[Data shown — start]

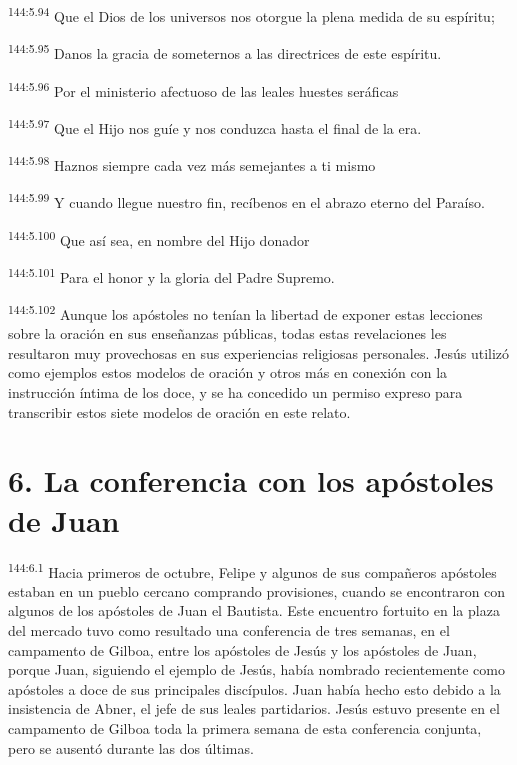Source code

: \begin{center}
\par 
\textsuperscript{144:5.94} Que el Dios de los universos nos otorgue la plena medida de su espíritu;

\par 
\textsuperscript{144:5.95} Danos la gracia de someternos a las directrices de este espíritu.

\par 
\textsuperscript{144:5.96} Por el ministerio afectuoso de las leales huestes seráficas

\par 
\textsuperscript{144:5.97} Que el Hijo nos guíe y nos conduzca hasta el final de la era.

\par 
\textsuperscript{144:5.98} Haznos siempre cada vez más semejantes a ti mismo

\par 
\textsuperscript{144:5.99} Y cuando llegue nuestro fin, recíbenos en el abrazo eterno del Paraíso.

\par 
\textsuperscript{144:5.100} Que así sea, en nombre del Hijo donador

\par 
\textsuperscript{144:5.101} Para el honor y la gloria del Padre Supremo.
\end{center}

\par 
\textsuperscript{144:5.102} Aunque los apóstoles no tenían la libertad de exponer estas lecciones sobre la oración en sus enseñanzas públicas, todas estas revelaciones les resultaron muy provechosas en sus experiencias religiosas personales. Jesús utilizó como ejemplos estos modelos de oración y otros más en conexión con la instrucción íntima de los doce, y se ha concedido un permiso expreso para transcribir estos siete modelos de oración en este relato.

\section*{6. La conferencia con los apóstoles de Juan}
\par 
\textsuperscript{144:6.1} Hacia primeros de octubre, Felipe y algunos de sus compañeros apóstoles estaban en un pueblo cercano comprando provisiones, cuando se encontraron con algunos de los apóstoles de Juan el Bautista. Este encuentro fortuito en la plaza del mercado tuvo como resultado una conferencia de tres semanas, en el campamento de Gilboa, entre los apóstoles de Jesús y los apóstoles de Juan, porque Juan, siguiendo el ejemplo de Jesús, había nombrado recientemente como apóstoles a doce de sus principales discípulos. Juan había hecho esto debido a la insistencia de Abner, el jefe de sus leales partidarios. Jesús estuvo presente en el campamento de Gilboa toda la primera semana de esta conferencia conjunta, pero se ausentó durante las dos últimas.

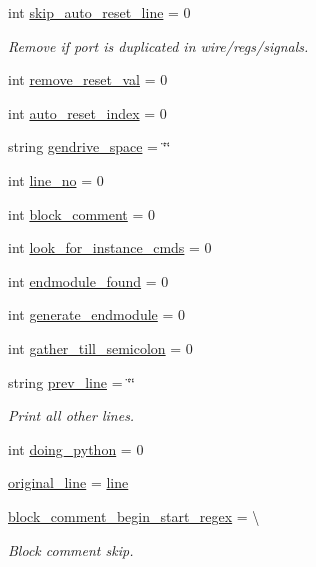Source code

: \begin{DoxyCompactItemize}
int \hyperlink{namespaceveripy_acebf2b0050dc39a37718a8ef927abc7c}{skip\-\_\-auto\-\_\-reset\-\_\-line} = 0
\begin{DoxyCompactList}\small\item\em Remove if port is duplicated in wire/regs/signals. \end{DoxyCompactList}\item 
int \hyperlink{namespaceveripy_ab3ef77cc1c1bb3b758841e9926029532}{remove\-\_\-reset\-\_\-val} = 0
\item 
int \hyperlink{namespaceveripy_a796e24d0f42e97113536ef5675583aa3}{auto\-\_\-reset\-\_\-index} = 0
\item 
string \hyperlink{namespaceveripy_af6d3a3b592e0e9621179105b392ab262}{gendrive\-\_\-space} = \char`\"{}\char`\"{}
\item 
int \hyperlink{namespaceveripy_a3a1edb61e3fbeca505c17ea042672337}{line\-\_\-no} = 0
\item 
int \hyperlink{namespaceveripy_a62ad587d407c4f9be0fe319a908afcc9}{block\-\_\-comment} = 0
\item 
int \hyperlink{namespaceveripy_a9592e23a9639a28b61167a30ba6930c3}{look\-\_\-for\-\_\-instance\-\_\-cmds} = 0
\item 
int \hyperlink{namespaceveripy_a3ba39ef01b3512b93ff8c35da72555c3}{endmodule\-\_\-found} = 0
\item 
int \hyperlink{namespaceveripy_aa38fc4edf33670a01086cbc8d7aca1f8}{generate\-\_\-endmodule} = 0
\item 
int \hyperlink{namespaceveripy_a90f28d0208574d62b946c16a42d85318}{gather\-\_\-till\-\_\-semicolon} = 0
\item 
string \hyperlink{namespaceveripy_a716a6e8cf97f3b8c4bc93680674397cd}{prev\-\_\-line} = \char`\"{}\char`\"{}
\begin{DoxyCompactList}\small\item\em Print all other lines. \end{DoxyCompactList}\item 
int \hyperlink{namespaceveripy_aacb0f311e69b18de8f0222b583ca9d33}{doing\-\_\-python} = 0
\item 
\hyperlink{namespaceveripy_ab15a6bb1f76d3b0db1c63066479489eb}{original\-\_\-line} = \hyperlink{namespaceveripy_a3cf9cf94513841f0d65d3081b08a55cc}{line}
\item 
\hyperlink{namespaceveripy_abcadaeae6f3a929e198c9d9255100a7d}{block\-\_\-comment\-\_\-begin\-\_\-start\-\_\-regex} = \textbackslash{}
\begin{DoxyCompactList}\small\item\em Block comment skip. \end{DoxyCompactList}\item 

\end{DoxyCompactItemize}
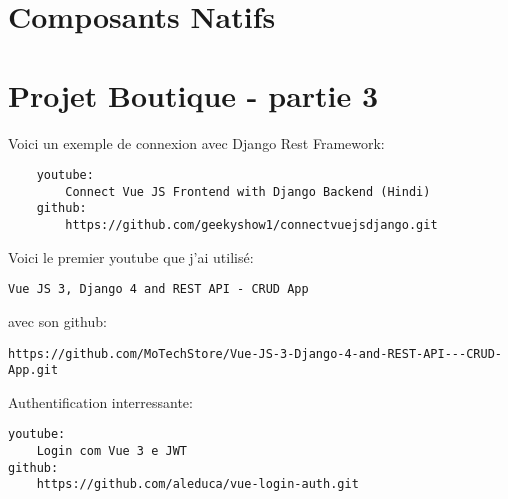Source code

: \documentclass[a4paper]{book}
\begin{document}
	\chapter{Composants Natifs}
	
	\chapter{Projet Boutique - partie 3}
	
	Voici un exemple de connexion avec Django Rest Framework:
	\begin{verbatim}
	youtube:
		Connect Vue JS Frontend with Django Backend (Hindi)
	github:
		https://github.com/geekyshow1/connectvuejsdjango.git
\end{verbatim}
Voici le premier youtube que j'ai utilisé:
\begin{verbatim}
Vue JS 3, Django 4 and REST API - CRUD App
\end{verbatim}
avec son github:
\begin{verbatim}
https://github.com/MoTechStore/Vue-JS-3-Django-4-and-REST-API---CRUD-App.git
\end{verbatim}
Authentification interressante:
\begin{verbatim}
youtube:
	Login com Vue 3 e JWT
github:
	https://github.com/aleduca/vue-login-auth.git	
\end{verbatim}

    \tableofcontents    

\end{document}
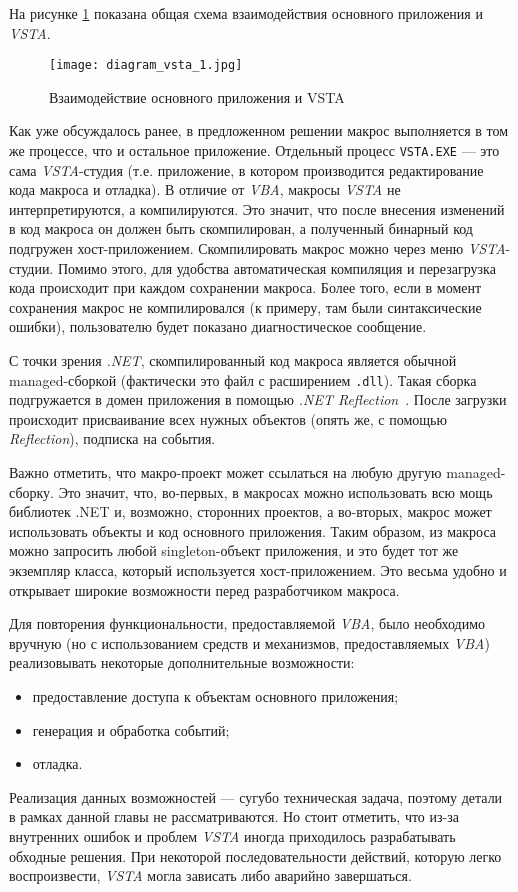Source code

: На рисунке \ref{diagram_vsta_1} показана общая схема взаимодействия основного приложения и {\it VSTA}. 

\begin{figure}[!h]
    \centering
    \texttt{[image: diagram\_vsta\_1.jpg]}
    \caption{Взаимодействие основного приложения и VSTA}
    \label{diagram_vsta_1}
\end{figure} 

Как уже обсуждалось ранее, в предложенном решении макрос выполняется в том же процессе, что и остальное приложение. Отдельный процесс {\tt VSTA.EXE} –-- это сама {\it VSTA}-студия (т.е. приложение, в котором производится редактирование кода макроса и отладка). 
В отличие от {\it VBA}, макросы {\it VSTA} не интерпретируются, а компилируются. Это значит, что после внесения изменений в код макроса он должен быть скомпилирован, а полученный бинарный код подгружен хост-приложением. Скомпилировать макрос можно через меню {\it VSTA}-студии. Помимо этого, для удобства автоматическая компиляция и перезагрузка кода происходит при каждом сохранении макроса. Более того, если в момент сохранения макрос не компилировался (к примеру, там были синтаксические ошибки), пользователю будет показано диагностическое сообщение.

С точки зрения {\it .NET}, скомпилированный код макроса является обычной managed-сборкой (фактически это файл с расширением {\tt .dll}). Такая сборка подгружается в домен приложения в помощью {\it .NET Reflection}~\cite{cs2010-dotnet40}. После загрузки происходит присваивание всех нужных объектов (опять же, с помощью {\it Reflection}), подписка на события. 

Важно отметить, что макро-проект может ссылаться на любую другую managed-сборку. Это значит, что, во-первых, в макросах можно использовать всю мощь библиотек .NET и, возможно, сторонних проектов, а во-вторых, макрос может использовать объекты и код основного приложения. Таким образом, из макроса можно запросить любой singleton-объект приложения, и это будет тот же экземпляр класса, который используется хост-приложением. Это весьма удобно и открывает широкие возможности перед разработчиком макроса.

Для повторения функциональности, предоставляемой {\it VBA}, было необходимо вручную (но с использованием средств и механизмов, предоставляемых {\it VBA}) реализовывать некоторые дополнительные возможности:
\begin{itemize}
\item предоставление доступа к объектам основного приложения;
\item генерация и обработка событий;
\item отладка.
\end{itemize}
Реализация данных возможностей --- сугубо техническая задача, поэтому детали в рамках данной главы не рассматриваются. Но стоит отметить, что из-за внутренних ошибок и проблем {\it VSTA} иногда приходилось разрабатывать обходные решения. При некоторой последовательности действий, которую легко воспроизвести, {\it VSTA} могла зависать либо аварийно завершаться.

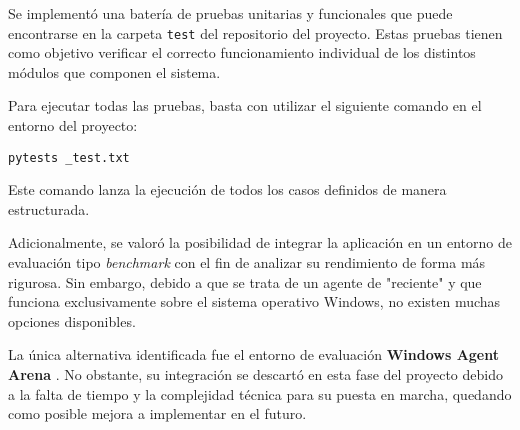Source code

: Se implementó una batería de pruebas unitarias y funcionales que puede encontrarse en la carpeta \texttt{test} del repositorio del proyecto. Estas pruebas tienen como objetivo verificar el correcto funcionamiento individual de los distintos módulos que componen el sistema.

Para ejecutar todas las pruebas, basta con utilizar el siguiente comando en el entorno del proyecto:

\texttt{pytests \@master\_test.txt}

Este comando lanza la ejecución de todos los casos definidos de manera estructurada.

Adicionalmente, se valoró la posibilidad de integrar la aplicación en un entorno de evaluación tipo \textit{benchmark} con el fin de analizar su rendimiento de forma más rigurosa. Sin embargo, debido a que se trata de un agente de "reciente" y que funciona exclusivamente sobre el sistema operativo Windows, no existen muchas opciones disponibles.

La única alternativa identificada fue el entorno de evaluación \textbf{Windows Agent Arena} \cite{Bonatti2024WindowsAgentArena}. No obstante, su integración se descartó en esta fase del proyecto debido a la falta de tiempo y la complejidad técnica para su puesta en marcha, quedando como posible mejora a implementar en el futuro.
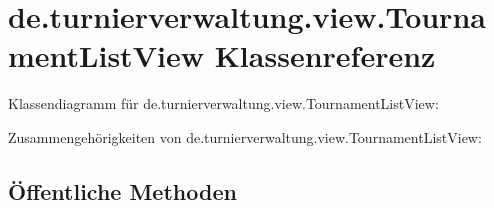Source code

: \hypertarget{classde_1_1turnierverwaltung_1_1view_1_1_tournament_list_view}{}\section{de.\+turnierverwaltung.\+view.\+Tournament\+List\+View Klassenreferenz}
\label{classde_1_1turnierverwaltung_1_1view_1_1_tournament_list_view}


Klassendiagramm für de.\+turnierverwaltung.\+view.\+Tournament\+List\+View\+:


Zusammengehörigkeiten von de.\+turnierverwaltung.\+view.\+Tournament\+List\+View\+:
\subsection*{Öffentliche Methoden}
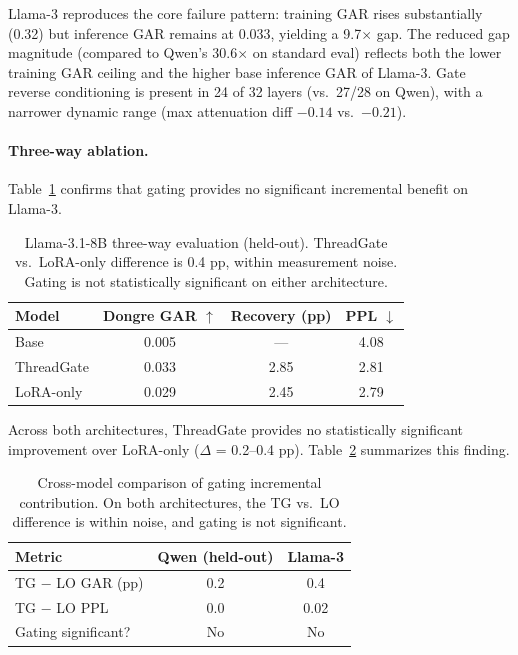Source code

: \documentclass[11pt,a4paper]{article}
\begin{document}
Llama-3 reproduces the core failure pattern: training GAR rises substantially (0.32) but inference GAR remains at 0.033, yielding a 9.7$\times$ gap. The reduced gap magnitude (compared to Qwen's 30.6$\times$ on standard eval) reflects both the lower training GAR ceiling and the higher base inference GAR of Llama-3.
Gate reverse conditioning is present in 24 of 32 layers (vs.\ 27/28 on Qwen), with a narrower dynamic range (max attenuation diff $-0.14$ vs.\ $-0.21$).

\paragraph{Three-way ablation.}
Table~\ref{tab:llama_eval} confirms that gating provides no significant incremental benefit on Llama-3.

\begin{table}[t]
\centering
\caption{Llama-3.1-8B three-way evaluation (held-out). ThreadGate vs.\ LoRA-only difference is 0.4 pp, within measurement noise. Gating is not statistically significant on either architecture.}
\label{tab:llama_eval}
\begin{tabular}{lccc}
\toprule
\textbf{Model} & \textbf{Dongre GAR} $\uparrow$ & \textbf{Recovery (pp)} & \textbf{PPL} $\downarrow$ \\
\midrule
Base       & 0.005 & ---  & 4.08 \\
ThreadGate & 0.033 & 2.85 & 2.81 \\
LoRA-only  & 0.029 & 2.45 & 2.79 \\
\bottomrule
\end{tabular}
\end{table}

Across both architectures, ThreadGate provides no statistically significant improvement over LoRA-only ($\Delta$ = 0.2--0.4 pp). Table~\ref{tab:cross_gating} summarizes this finding.

\begin{table}[t]
\centering
\caption{Cross-model comparison of gating incremental contribution. On both architectures, the TG vs.\ LO difference is within noise, and gating is not significant.}
\label{tab:cross_gating}
\begin{tabular}{lcc}
\toprule
\textbf{Metric} & \textbf{Qwen (held-out)} & \textbf{Llama-3} \\
\midrule
TG $-$ LO GAR (pp) & 0.2  & 0.4 \\
TG $-$ LO PPL      & 0.0  & 0.02 \\
Gating significant? & No   & No \\
\bottomrule
\end{tabular}
\end{table}
\end{document}
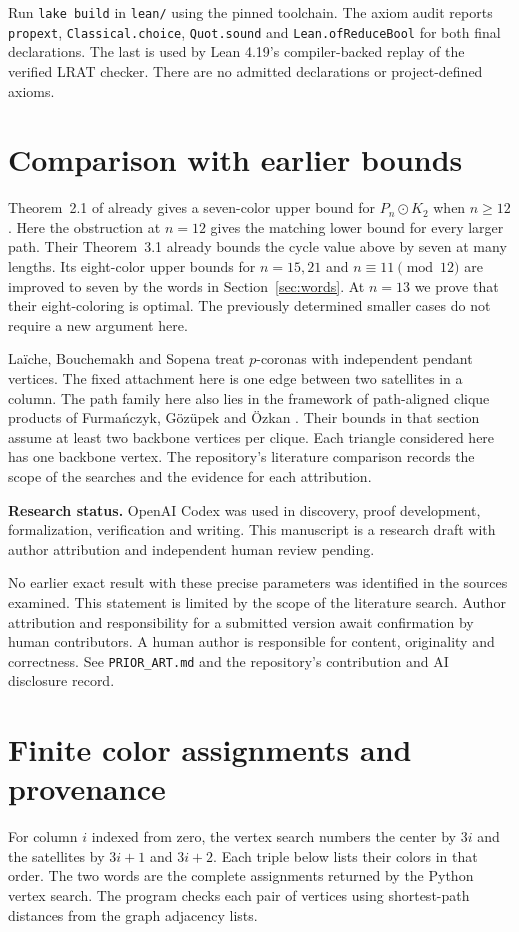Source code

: \documentclass[11pt]{article}
\begin{document}
Run \texttt{lake build} in \texttt{lean/} using the pinned toolchain.
The axiom audit reports \texttt{propext}, \texttt{Classical.choice},
\texttt{Quot.sound} and \texttt{Lean.ofReduceBool} for both final
declarations. The last is used by Lean 4.19's compiler-backed
replay of the verified LRAT checker.
There are no admitted declarations or project-defined axioms.

\section{Comparison with earlier bounds}
\label{sec:prior}
Theorem~2.1 of \cite{ssu} already gives a seven-color upper bound for
\(P_n\odot K_2\) when \(n\ge12\). Here the obstruction at \(n=12\) gives
the matching lower bound for every larger path. Their Theorem~3.1
already bounds the cycle value above by seven at many lengths. Its
eight-color upper bounds for \(n=15,21\) and \(n\equiv11\pmod{12}\) are
improved to seven by the words in Section~\ref{sec:words}. At \(n=13\)
we prove that their eight-coloring is optimal. The previously determined
smaller cases do not require a new argument here.

La\"iche, Bouchemakh and Sopena \cite{lbs} treat \(p\)-coronas with
independent pendant vertices. The fixed attachment here is one edge
between two satellites in a column. The path family here also lies in the framework of
path-aligned clique products of Furma\'nczyk, G\"oz\"upek and
\"Ozkan \cite[Section 3.2]{fgo}. Their bounds in that section assume at least
two backbone vertices per clique. Each triangle considered here has one
backbone vertex. The repository's literature comparison records the
scope of the searches and the evidence for each attribution.

\medskip\noindent
\textbf{Research status.}
OpenAI Codex was used in discovery, proof development, formalization,
verification and writing. This manuscript is a research draft with
author attribution and independent human review pending.

No earlier exact result with these precise parameters was identified
in the sources examined. This statement is limited by the scope of
the literature search. Author attribution and responsibility for a
submitted version await confirmation by human contributors. A human
author is responsible for content, originality and correctness. See
\texttt{PRIOR\_ART.md} and the repository's contribution and AI
disclosure record.

\appendix
\section{Finite color assignments and provenance}
\label{app:assignments}
For column \(i\) indexed from zero, the vertex search numbers the
center by \(3i\) and the satellites by \(3i+1\) and \(3i+2\).
Each triple below lists their colors in that order. The two words
are the complete assignments returned by the Python vertex search.
The program checks each pair of vertices using shortest-path
distances from the graph adjacency lists.
\end{document}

[Data shown — finish]

→ Exercise prompt
Count the lines in the records that include the word "textbf". Report the total alone.

→ Solution to this problem
4